Not All Job Data Sources Are Created Equal
If you are building an HR tech product, training a labor market model, or analyzing workforce trends, you need job market data. But most vendors will not tell you this: the quality gap between the best and worst sources is enormous, and aggregate metrics hide the problem.
We ingest data from over 200,000 employer career portals and every major job board. Our pipeline processes 4.5 billion raw observations into 907.5 million deduplicated records across 82 fields. Along the way, we have learned exactly how data quality varies across source types. That knowledge shapes everything from our deduplication logic to our NLP enrichment priorities.
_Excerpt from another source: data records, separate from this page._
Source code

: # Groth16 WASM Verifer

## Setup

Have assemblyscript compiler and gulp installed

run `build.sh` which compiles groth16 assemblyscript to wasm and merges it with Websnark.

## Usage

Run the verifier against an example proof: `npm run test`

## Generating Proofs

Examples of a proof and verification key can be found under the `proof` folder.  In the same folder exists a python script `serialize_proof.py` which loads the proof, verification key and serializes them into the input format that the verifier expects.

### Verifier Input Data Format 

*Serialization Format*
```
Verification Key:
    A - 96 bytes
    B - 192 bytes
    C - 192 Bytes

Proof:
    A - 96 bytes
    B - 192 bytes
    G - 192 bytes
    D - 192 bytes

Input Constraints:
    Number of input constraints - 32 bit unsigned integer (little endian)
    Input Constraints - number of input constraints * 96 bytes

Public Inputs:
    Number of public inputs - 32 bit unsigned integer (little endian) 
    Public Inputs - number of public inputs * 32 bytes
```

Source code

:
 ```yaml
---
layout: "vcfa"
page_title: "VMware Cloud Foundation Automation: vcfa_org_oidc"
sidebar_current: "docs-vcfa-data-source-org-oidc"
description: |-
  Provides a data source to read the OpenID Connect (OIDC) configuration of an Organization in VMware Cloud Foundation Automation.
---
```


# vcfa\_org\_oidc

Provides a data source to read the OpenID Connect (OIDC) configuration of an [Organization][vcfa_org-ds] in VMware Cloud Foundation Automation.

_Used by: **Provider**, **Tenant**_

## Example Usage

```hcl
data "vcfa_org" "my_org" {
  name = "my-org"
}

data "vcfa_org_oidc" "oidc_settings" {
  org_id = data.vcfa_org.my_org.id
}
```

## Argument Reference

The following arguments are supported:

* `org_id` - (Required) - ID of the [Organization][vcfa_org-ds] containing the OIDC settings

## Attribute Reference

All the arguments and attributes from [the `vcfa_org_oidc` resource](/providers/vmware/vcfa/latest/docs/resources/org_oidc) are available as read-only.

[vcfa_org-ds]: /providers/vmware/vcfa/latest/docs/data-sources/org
The Source Landscape: Three Tiers
Our pipeline ingests from three broad categories. Here is how volume breaks down in stage050, the final delivery table:
Tier 1: Major Job Boards. Indeed contributes approximately 225.9 million unique jobs, making it the single largest source. LinkedIn follows with 176.4 million. A major professional job feed (PJF) contributes 215.7 million.
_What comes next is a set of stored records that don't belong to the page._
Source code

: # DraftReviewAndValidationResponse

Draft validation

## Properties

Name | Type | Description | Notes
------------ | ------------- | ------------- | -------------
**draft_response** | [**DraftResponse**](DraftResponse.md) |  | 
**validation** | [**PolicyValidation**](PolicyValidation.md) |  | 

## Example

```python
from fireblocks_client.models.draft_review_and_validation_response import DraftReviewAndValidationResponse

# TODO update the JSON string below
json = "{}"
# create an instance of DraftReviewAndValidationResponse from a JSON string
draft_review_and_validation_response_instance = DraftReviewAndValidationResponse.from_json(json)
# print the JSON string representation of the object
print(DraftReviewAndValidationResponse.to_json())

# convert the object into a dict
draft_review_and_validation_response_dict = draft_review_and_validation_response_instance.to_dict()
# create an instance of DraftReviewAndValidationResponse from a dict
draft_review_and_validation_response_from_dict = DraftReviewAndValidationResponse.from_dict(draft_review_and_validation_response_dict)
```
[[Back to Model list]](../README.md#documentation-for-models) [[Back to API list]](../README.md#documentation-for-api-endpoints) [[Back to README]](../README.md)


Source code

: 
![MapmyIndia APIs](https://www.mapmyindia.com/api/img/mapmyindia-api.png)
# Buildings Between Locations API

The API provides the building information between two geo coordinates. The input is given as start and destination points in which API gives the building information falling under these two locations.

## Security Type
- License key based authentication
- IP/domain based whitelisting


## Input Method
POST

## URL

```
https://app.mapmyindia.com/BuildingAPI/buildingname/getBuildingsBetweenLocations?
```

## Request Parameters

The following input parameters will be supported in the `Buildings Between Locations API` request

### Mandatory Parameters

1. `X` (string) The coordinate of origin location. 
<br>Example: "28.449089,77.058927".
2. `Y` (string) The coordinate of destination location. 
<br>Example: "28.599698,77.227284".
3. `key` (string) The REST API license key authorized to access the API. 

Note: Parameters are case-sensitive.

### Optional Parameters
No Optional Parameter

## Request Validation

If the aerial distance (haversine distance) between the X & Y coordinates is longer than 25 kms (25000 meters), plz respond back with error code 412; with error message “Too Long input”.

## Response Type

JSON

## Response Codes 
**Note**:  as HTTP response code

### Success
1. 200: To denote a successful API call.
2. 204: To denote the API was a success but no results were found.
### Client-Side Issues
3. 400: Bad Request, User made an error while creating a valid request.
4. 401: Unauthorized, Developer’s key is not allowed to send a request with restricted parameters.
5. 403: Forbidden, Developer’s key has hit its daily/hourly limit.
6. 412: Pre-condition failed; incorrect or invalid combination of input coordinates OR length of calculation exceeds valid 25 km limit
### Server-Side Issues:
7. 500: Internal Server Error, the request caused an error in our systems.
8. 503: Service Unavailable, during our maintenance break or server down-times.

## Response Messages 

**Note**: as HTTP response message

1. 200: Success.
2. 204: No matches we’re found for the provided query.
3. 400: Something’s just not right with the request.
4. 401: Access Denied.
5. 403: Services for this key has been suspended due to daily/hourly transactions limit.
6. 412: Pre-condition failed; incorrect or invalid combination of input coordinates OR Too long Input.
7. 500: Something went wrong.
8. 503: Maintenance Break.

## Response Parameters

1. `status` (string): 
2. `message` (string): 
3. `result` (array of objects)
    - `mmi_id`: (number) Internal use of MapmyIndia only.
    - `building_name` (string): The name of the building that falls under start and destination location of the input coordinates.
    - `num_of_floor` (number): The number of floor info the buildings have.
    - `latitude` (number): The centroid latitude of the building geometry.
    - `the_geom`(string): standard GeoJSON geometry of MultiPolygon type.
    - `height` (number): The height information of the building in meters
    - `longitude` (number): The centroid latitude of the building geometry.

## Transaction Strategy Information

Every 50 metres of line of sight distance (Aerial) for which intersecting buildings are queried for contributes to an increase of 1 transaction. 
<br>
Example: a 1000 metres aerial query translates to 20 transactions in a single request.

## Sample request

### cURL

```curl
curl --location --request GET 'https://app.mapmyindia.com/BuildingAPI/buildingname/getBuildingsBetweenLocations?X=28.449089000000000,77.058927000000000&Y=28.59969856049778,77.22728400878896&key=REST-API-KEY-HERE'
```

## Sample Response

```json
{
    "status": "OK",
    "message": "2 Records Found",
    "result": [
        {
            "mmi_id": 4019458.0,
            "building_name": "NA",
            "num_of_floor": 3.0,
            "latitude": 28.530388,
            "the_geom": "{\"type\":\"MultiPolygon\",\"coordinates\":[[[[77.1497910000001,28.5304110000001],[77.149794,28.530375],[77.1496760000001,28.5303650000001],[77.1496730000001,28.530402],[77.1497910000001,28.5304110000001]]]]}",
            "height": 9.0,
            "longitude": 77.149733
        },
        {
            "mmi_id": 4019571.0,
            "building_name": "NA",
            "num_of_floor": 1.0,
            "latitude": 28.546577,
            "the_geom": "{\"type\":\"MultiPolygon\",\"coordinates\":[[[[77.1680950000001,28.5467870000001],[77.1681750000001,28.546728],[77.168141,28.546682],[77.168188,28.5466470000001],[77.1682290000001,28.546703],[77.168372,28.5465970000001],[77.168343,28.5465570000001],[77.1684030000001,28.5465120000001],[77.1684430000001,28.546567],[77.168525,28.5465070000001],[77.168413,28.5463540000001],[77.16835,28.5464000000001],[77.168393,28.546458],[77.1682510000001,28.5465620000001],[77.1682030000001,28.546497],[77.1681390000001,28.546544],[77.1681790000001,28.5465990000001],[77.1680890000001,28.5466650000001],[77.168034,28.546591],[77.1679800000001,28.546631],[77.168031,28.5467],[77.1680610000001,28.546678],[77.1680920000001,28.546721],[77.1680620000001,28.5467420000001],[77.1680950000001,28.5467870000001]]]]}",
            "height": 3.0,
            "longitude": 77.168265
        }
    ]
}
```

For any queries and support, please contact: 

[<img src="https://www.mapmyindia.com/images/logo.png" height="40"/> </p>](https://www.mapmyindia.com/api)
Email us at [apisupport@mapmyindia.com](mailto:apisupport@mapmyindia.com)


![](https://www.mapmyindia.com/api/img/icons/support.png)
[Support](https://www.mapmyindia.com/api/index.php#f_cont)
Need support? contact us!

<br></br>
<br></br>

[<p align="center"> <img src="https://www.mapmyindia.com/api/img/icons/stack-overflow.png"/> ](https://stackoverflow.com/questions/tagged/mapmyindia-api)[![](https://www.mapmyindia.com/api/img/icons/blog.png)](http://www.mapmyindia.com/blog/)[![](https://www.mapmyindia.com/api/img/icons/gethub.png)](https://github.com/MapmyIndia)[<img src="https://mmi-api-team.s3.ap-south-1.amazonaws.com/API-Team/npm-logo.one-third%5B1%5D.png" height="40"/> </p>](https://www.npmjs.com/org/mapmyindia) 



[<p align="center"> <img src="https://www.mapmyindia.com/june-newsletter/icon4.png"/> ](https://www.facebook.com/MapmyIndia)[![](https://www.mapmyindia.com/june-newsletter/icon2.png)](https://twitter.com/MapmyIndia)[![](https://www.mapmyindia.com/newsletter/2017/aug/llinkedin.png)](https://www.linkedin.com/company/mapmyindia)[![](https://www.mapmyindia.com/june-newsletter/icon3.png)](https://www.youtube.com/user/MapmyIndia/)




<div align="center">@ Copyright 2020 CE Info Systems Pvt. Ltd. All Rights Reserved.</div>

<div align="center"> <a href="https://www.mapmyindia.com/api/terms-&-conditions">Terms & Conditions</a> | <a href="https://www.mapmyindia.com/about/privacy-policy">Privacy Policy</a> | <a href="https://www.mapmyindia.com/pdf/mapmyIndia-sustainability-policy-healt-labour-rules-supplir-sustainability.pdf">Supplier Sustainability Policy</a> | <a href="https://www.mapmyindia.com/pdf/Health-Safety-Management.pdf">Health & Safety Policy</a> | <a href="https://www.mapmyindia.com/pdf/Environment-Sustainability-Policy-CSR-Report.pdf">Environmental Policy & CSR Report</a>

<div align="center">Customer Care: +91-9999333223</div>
Tier 2: Direct ATS Feeds. Career portals hosted on Workday, Greenhouse, Lever, and SmartRecruiter. Workday alone accounts for over 11.8 million records. Across 200,000+ employer portals, ATS feeds collectively represent a substantial and growing share.
Tier 3: Aggregators. Google Jobs, Jobs2Careers, Jora, and similar services re-aggregate data from other sources. The volume hierarchy is clear: major boards dominate by raw record count. But volume is not quality. In fact, there is often an inverse relationship. The sources with the highest raw counts also tend to have the highest duplication rates and the lowest per-record enrichment quality.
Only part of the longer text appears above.